**Source material**
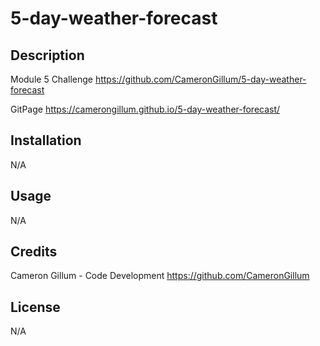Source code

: # 5-day-weather-forecast

## Description

Module 5 Challenge
https://github.com/CameronGillum/5-day-weather-forecast

GitPage
https://camerongillum.github.io/5-day-weather-forecast/

## Installation

N/A

## Usage

N/A

## Credits
Cameron Gillum - Code Development
https://github.com/CameronGillum

## License

N/A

**Task objective**
Retype nothing except the lines from the line holding "Cameron Gillum - Code Development" through the last line of the entries, both included.

**Answer to this exercise**
Cameron Gillum - Code Development
https://github.com/CameronGillum

## License

N/A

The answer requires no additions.